▶ _Task description_
Scan the entries for the string "Trace" and give the number of lines that have it, nothing further.

◇ ◇ ◇

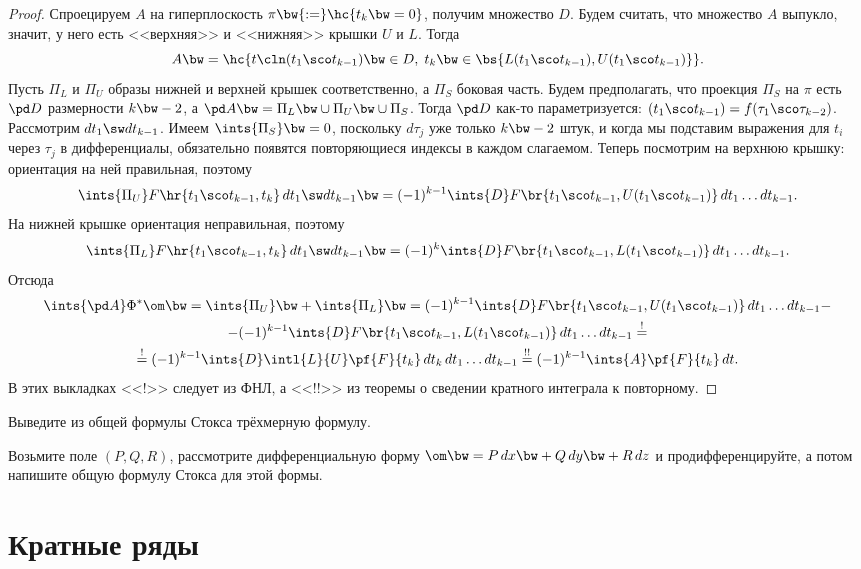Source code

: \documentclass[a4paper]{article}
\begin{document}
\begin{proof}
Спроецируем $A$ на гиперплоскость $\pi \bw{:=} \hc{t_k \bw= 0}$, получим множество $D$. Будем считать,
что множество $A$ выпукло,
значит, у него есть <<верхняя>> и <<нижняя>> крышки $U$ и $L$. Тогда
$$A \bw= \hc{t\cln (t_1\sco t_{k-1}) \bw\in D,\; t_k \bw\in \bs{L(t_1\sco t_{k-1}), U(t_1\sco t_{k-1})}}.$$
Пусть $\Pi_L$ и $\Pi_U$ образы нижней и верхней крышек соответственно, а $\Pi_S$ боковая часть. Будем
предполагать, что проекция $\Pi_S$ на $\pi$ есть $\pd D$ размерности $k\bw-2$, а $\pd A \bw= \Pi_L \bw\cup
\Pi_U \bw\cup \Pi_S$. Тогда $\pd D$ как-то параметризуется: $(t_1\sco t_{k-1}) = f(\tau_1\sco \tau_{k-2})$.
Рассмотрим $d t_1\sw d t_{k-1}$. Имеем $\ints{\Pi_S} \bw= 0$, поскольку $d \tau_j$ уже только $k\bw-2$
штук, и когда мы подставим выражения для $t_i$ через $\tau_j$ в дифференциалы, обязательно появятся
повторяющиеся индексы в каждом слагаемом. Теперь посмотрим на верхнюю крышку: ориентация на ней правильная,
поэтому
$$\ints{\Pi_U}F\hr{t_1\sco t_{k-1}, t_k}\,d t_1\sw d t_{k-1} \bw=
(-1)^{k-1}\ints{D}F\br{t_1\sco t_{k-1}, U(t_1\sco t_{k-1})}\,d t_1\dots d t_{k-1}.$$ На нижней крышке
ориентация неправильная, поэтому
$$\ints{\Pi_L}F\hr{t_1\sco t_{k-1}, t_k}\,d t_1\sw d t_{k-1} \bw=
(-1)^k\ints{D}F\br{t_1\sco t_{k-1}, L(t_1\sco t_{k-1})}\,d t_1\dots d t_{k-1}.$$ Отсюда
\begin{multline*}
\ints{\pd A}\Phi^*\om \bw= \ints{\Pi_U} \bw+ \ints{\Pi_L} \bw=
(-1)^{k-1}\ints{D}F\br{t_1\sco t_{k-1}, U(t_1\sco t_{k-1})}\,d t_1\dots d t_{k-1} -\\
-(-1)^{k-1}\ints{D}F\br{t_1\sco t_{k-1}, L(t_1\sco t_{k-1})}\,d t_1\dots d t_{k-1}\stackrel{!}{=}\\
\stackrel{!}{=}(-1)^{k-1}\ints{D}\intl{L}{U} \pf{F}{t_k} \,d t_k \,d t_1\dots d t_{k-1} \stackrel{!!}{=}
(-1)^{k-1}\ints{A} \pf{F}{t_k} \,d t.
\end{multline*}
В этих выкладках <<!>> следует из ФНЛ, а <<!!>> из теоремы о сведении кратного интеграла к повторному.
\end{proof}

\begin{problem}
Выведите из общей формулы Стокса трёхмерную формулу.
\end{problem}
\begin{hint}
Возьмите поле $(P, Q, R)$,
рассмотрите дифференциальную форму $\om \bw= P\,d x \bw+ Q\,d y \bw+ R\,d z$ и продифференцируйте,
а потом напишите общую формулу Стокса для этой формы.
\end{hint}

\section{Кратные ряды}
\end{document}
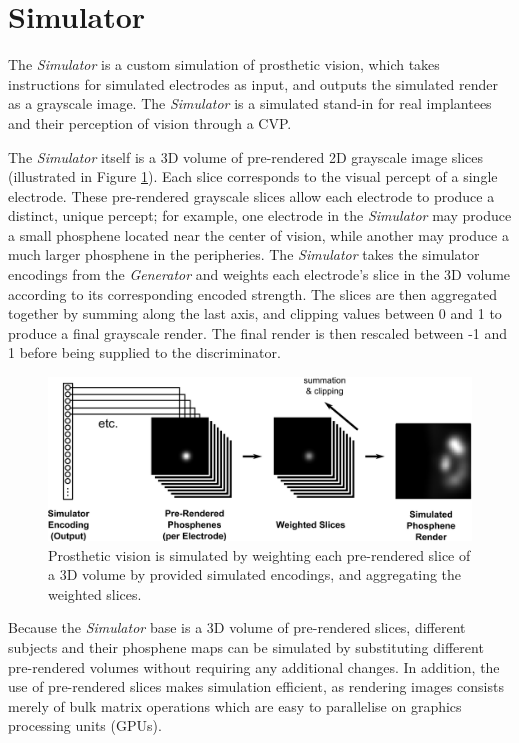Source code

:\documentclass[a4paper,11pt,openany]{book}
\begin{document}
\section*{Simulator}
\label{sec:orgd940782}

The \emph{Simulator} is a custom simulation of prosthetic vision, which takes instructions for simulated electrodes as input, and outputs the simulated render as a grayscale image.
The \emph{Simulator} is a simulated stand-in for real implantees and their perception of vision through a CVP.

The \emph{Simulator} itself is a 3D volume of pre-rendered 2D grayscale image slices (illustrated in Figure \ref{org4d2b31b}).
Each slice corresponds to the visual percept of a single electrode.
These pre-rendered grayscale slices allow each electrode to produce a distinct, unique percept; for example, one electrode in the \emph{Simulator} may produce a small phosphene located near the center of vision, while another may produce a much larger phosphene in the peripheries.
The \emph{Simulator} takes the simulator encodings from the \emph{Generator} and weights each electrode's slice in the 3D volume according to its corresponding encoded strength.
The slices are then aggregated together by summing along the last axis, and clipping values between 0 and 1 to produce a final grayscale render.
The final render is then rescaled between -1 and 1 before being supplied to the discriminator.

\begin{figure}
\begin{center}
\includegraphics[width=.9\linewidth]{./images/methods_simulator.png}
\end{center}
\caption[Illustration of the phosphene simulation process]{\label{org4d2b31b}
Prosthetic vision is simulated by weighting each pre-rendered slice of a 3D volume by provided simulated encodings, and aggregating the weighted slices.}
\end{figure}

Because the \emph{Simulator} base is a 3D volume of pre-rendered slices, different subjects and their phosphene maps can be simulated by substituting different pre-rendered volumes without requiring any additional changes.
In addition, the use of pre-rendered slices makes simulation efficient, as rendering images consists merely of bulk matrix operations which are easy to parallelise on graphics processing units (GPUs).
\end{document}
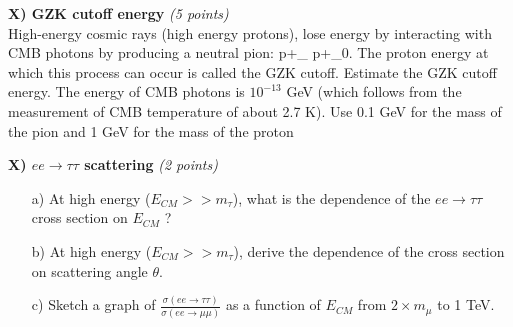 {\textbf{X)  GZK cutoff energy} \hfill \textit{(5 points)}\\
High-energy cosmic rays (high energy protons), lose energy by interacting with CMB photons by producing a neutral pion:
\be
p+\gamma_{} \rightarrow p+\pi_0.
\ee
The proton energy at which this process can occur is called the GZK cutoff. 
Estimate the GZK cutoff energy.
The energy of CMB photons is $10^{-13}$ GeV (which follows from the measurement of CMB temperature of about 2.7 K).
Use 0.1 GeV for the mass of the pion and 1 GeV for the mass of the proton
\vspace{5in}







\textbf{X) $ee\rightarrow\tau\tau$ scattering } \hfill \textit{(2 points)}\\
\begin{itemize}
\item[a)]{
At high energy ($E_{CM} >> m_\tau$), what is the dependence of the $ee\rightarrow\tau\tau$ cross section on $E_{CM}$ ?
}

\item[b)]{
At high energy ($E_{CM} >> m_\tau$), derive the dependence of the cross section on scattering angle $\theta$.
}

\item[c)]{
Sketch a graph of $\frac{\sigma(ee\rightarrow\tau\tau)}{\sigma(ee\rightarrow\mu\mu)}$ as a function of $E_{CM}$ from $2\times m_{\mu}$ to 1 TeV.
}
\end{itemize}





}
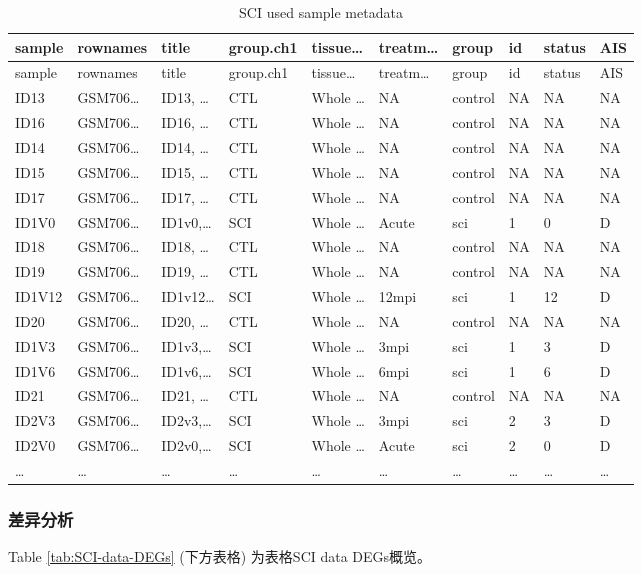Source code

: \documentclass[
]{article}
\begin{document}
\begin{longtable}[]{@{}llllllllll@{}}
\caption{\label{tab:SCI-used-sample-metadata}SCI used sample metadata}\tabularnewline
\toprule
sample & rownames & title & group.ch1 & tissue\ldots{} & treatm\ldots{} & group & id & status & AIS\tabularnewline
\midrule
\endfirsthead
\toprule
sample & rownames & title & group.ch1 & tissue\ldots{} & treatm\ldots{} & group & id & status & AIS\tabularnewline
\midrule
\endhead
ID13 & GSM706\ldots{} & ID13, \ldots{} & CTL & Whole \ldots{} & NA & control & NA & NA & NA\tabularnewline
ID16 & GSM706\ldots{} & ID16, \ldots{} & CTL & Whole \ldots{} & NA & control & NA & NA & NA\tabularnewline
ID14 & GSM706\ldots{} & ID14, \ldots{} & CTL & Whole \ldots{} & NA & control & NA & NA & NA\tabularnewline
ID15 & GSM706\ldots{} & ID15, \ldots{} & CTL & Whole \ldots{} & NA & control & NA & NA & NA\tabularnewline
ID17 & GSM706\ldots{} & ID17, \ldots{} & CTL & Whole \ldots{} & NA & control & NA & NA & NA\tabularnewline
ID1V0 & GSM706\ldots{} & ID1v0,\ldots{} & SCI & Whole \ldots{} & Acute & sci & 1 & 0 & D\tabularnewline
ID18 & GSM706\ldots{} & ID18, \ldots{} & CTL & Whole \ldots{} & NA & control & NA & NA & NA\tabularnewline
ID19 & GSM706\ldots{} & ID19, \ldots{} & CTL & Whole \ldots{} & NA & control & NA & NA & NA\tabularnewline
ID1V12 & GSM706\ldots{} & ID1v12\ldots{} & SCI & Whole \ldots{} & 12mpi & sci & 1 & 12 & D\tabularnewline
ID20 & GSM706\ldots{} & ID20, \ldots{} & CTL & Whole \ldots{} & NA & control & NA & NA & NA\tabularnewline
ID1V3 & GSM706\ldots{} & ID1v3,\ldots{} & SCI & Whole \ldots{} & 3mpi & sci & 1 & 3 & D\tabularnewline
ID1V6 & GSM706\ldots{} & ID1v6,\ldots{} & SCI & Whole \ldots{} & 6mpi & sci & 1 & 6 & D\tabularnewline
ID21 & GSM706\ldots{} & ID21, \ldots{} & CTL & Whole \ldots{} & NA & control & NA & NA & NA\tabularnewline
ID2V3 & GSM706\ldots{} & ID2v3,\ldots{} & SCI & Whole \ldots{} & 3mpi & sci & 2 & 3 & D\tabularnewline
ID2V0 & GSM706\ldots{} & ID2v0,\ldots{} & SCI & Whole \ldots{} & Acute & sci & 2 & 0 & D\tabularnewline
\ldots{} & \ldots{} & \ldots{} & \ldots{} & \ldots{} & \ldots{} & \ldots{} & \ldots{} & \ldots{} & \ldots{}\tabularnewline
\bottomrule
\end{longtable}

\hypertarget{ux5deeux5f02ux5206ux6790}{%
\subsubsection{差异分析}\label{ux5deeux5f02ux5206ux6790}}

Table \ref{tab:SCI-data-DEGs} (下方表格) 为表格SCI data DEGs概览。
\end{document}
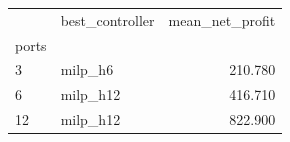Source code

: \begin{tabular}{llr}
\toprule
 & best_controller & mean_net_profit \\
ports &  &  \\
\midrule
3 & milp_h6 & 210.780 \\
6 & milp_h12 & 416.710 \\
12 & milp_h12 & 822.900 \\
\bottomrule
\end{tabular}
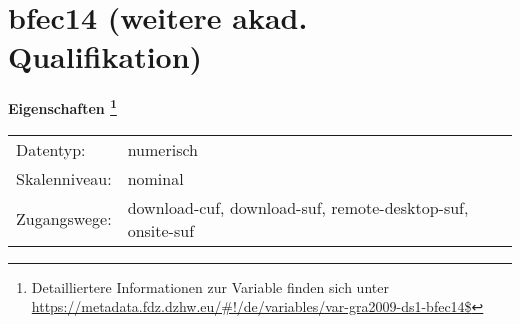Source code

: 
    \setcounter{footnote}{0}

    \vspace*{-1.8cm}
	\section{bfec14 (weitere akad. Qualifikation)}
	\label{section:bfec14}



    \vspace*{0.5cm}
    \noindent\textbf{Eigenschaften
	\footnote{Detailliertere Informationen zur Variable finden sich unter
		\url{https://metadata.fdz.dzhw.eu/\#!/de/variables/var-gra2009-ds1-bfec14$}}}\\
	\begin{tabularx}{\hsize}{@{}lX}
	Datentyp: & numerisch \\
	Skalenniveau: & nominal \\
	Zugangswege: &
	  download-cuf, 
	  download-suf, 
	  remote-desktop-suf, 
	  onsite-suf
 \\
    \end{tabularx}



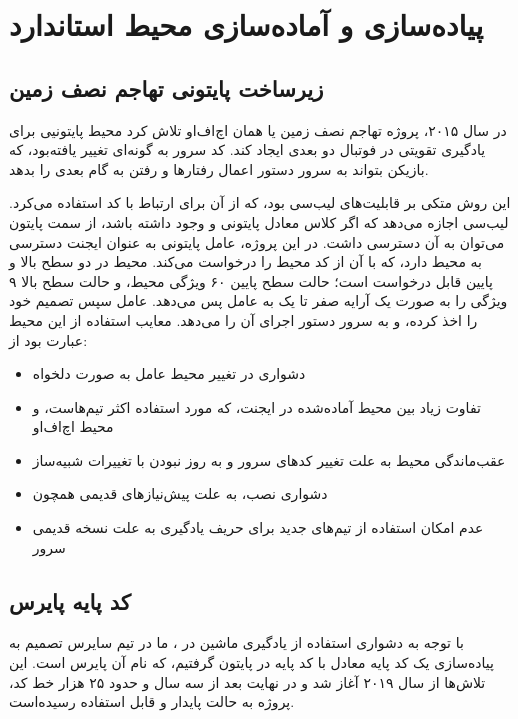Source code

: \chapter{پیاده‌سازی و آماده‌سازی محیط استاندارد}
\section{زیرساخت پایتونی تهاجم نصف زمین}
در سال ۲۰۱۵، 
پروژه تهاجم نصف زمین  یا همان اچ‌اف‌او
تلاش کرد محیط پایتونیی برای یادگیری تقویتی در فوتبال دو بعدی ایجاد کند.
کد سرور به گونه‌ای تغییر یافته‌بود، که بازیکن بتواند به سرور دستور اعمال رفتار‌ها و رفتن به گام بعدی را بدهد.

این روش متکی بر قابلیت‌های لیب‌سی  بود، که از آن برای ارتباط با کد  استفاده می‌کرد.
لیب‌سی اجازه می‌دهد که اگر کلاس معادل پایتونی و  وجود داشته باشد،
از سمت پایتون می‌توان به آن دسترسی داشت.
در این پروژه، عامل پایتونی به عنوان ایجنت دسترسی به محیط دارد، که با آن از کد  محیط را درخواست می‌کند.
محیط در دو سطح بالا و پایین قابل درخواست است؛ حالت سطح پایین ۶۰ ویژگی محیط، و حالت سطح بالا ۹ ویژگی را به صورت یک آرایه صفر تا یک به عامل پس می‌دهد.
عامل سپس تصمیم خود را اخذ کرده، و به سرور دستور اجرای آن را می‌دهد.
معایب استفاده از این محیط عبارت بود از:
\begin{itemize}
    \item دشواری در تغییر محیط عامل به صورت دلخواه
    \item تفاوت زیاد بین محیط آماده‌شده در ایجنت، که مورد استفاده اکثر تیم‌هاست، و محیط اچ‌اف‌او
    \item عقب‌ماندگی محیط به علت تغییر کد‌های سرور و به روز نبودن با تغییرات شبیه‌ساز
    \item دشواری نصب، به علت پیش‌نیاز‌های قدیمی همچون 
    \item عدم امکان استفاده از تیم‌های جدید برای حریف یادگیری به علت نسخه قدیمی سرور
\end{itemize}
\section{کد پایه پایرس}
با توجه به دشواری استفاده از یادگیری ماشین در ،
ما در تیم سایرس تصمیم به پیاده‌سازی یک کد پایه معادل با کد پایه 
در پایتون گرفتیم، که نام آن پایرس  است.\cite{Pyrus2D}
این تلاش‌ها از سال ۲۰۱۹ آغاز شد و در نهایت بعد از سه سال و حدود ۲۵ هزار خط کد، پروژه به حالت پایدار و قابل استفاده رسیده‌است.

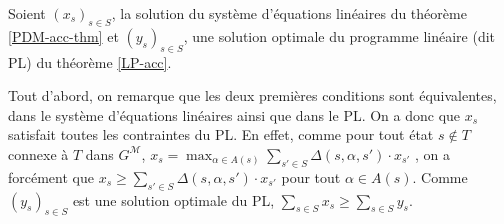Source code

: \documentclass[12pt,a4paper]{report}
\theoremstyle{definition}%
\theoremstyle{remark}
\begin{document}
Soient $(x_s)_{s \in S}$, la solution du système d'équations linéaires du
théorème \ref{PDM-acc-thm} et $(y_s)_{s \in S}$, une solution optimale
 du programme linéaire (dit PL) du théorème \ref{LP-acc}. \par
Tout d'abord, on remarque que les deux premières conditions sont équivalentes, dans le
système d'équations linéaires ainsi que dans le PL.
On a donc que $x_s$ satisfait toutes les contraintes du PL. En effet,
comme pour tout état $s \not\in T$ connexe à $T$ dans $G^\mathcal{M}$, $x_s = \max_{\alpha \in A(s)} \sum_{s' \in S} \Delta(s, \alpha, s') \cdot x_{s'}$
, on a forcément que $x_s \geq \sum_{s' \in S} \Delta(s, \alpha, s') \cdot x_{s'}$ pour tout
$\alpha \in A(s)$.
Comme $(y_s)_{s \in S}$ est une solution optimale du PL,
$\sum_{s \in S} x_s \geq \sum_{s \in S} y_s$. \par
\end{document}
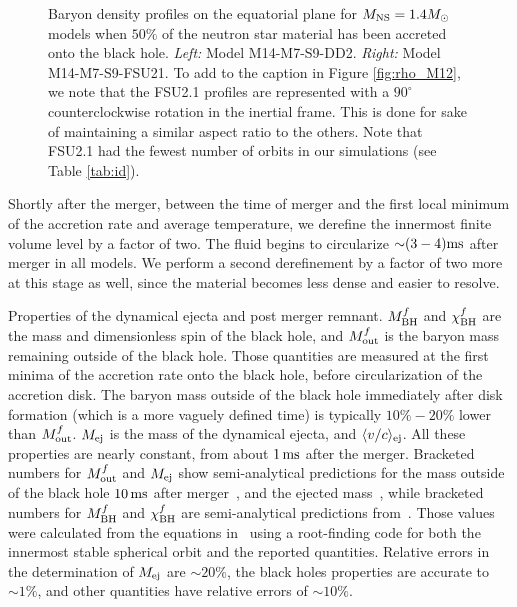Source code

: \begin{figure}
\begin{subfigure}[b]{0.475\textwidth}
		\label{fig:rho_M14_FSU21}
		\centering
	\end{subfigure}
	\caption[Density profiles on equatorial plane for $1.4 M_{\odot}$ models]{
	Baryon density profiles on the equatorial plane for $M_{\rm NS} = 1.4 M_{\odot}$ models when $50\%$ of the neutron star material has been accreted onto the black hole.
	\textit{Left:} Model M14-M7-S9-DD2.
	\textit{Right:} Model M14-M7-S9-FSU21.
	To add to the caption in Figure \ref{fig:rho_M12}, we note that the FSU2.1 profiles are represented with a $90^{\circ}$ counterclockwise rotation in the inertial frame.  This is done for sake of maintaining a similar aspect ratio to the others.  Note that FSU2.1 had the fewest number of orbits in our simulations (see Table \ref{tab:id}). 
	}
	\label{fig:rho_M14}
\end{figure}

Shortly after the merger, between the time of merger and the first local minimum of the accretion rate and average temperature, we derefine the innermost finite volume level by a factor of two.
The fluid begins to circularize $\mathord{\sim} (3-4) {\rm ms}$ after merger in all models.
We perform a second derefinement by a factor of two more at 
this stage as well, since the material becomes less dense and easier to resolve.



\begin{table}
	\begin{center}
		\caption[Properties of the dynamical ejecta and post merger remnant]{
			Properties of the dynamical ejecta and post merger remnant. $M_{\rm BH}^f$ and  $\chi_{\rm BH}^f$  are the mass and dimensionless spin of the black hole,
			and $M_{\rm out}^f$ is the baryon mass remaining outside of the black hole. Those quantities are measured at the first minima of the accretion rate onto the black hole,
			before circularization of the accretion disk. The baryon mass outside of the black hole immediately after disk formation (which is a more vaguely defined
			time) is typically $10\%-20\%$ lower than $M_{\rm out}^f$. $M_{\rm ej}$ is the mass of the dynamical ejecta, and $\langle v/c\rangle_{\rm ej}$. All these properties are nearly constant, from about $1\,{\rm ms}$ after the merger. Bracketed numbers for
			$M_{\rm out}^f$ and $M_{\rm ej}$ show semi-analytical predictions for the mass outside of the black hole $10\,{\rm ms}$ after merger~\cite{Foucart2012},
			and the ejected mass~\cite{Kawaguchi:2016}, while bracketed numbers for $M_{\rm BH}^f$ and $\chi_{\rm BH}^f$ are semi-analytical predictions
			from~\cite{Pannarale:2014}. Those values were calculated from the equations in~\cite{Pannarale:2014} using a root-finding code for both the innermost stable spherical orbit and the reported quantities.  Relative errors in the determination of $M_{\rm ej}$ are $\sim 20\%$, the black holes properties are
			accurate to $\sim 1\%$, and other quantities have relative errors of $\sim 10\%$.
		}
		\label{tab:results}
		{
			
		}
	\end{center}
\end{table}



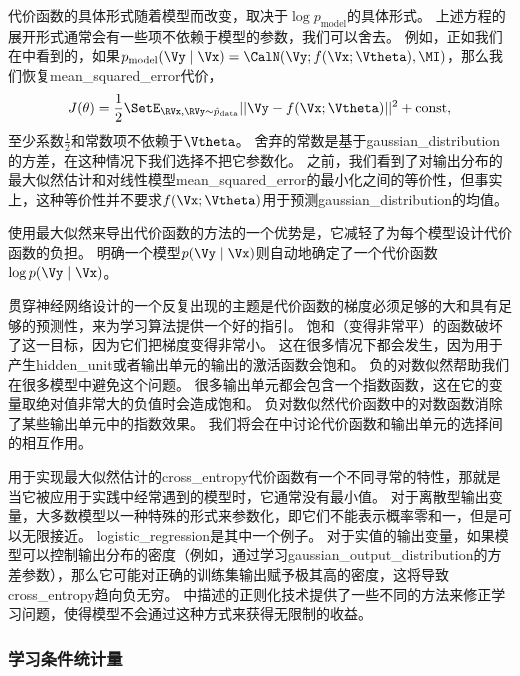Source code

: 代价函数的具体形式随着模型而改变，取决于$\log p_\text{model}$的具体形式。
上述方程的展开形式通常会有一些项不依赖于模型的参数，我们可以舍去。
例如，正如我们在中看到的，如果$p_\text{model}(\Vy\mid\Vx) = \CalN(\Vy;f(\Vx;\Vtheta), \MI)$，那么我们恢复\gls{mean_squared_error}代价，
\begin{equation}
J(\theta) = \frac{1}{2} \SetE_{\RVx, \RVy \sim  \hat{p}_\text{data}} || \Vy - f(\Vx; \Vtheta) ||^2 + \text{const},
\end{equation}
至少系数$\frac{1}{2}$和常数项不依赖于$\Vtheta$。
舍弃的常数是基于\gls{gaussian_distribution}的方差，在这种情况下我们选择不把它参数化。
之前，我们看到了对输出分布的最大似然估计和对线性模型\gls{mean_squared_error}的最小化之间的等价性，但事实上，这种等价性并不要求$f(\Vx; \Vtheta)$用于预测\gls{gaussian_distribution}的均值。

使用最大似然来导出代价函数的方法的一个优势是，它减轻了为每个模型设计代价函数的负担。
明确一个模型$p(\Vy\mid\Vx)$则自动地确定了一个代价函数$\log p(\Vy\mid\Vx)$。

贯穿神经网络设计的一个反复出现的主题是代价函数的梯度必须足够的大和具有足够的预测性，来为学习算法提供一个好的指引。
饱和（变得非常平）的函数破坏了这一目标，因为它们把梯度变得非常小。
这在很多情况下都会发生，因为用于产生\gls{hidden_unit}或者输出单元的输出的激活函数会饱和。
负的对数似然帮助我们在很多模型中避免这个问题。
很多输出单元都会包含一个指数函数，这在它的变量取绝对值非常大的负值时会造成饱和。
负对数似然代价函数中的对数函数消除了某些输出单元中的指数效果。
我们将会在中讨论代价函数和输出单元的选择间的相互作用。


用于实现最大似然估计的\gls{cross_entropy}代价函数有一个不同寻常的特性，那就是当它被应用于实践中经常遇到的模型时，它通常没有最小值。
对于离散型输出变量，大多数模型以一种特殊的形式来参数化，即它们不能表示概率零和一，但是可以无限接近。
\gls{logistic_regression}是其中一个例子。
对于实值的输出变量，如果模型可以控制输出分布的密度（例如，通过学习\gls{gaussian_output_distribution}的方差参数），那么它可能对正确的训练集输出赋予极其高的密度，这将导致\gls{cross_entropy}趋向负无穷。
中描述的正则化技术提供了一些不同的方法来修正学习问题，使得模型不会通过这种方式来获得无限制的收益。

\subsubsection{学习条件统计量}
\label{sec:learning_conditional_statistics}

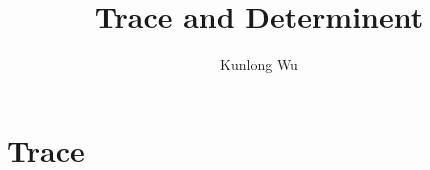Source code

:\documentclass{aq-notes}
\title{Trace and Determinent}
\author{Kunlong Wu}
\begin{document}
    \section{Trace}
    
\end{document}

◇ ◇ ◇

▶ _Response area_
2